The first of the aicme Muim.
Ogham Letter M
Celtic : Muin. (muhm)
Latin: Vitis vinifera (LINN) Rubus Fruticose
Astrology: Grape = Sun. / Element Fire /
Birth: September 2nd – September 29th
Blackberry: Venus. / Element Water
Metaphysical Meaning: Regeneration, continuation, opportunity, connection expansion fertility bounty. This particular species is one of the oldest grape vines originating from Turkey. Vine is connected with prophecy and the relaxation of inhibitions – as tends to happen when we drink a brew of the fruit of the vine. The surfacing of intuition. It is also symbolic of roaming widely and gathering.
The Druids also recognized the predominate growth formation of this vine being in the shape of a spiral, which has long been considered a sacred symbol for the intertwining of the conscious and unconscious mind.

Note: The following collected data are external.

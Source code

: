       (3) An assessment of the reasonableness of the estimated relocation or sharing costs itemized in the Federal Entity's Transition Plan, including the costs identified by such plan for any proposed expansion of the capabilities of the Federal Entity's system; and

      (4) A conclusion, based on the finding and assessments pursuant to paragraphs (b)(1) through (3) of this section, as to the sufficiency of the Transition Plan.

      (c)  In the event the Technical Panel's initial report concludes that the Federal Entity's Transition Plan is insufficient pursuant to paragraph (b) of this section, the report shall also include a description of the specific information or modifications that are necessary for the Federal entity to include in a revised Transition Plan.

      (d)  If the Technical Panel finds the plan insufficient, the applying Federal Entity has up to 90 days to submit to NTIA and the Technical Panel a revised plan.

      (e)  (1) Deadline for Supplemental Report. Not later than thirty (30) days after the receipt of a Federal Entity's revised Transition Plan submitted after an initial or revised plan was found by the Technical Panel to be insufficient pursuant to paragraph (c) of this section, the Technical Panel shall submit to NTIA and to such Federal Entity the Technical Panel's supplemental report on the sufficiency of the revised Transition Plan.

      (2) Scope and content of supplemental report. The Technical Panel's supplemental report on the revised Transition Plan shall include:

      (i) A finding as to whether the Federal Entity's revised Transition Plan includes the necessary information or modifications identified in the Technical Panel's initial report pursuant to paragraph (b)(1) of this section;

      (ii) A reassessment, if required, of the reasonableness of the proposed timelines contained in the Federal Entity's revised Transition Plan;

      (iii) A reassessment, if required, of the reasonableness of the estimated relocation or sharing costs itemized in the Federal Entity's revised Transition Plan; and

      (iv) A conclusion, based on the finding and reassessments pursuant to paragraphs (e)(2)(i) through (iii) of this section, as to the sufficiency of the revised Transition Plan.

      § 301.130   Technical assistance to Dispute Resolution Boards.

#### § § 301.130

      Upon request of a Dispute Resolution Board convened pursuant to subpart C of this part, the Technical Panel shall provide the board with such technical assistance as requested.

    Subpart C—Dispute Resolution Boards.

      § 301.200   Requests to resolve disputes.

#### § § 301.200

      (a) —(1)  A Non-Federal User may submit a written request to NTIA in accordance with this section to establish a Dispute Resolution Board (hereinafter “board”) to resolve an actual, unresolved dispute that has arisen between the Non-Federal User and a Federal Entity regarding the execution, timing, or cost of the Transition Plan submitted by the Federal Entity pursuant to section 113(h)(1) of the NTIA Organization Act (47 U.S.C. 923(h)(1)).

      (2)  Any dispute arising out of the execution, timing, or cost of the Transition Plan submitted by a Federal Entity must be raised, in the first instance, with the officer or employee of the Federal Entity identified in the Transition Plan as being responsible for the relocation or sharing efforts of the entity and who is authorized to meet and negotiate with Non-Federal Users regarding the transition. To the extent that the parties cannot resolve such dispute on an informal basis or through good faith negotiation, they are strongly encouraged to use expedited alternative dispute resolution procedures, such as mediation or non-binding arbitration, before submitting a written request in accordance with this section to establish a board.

Prophetic Vine – spiriting t’ward inspiration
Unleashes heartfelt inspiration.
Blackberry, fruit of prickly vine
Prophesies evoked from strongest wine.
Vines tend to dig in wherever it can in order to get a strong foothold and assure its own growth. Great metaphor for life – but be aware that most vines can be a bit prickly. Thus it can also mean healing and protection as well as celebration and abundance.
Healing: They say that a glass of red wine can benefit the heart and circulation. Also good for loosening inhibitions and opening the mind to intuition. Fruit of the vine helps to proclaim feelings more freely. Grape vine leaves were used to to stop hemorrhages and bleeding.
The Blackberry fruit is rich in fiber, vitamin C and iron. Blackberry vine can be used to heal skin which has been scalded. Dip nine blackberry leaflets into spring water and lay them on the burn. Call upon Brigid for healing of the wound.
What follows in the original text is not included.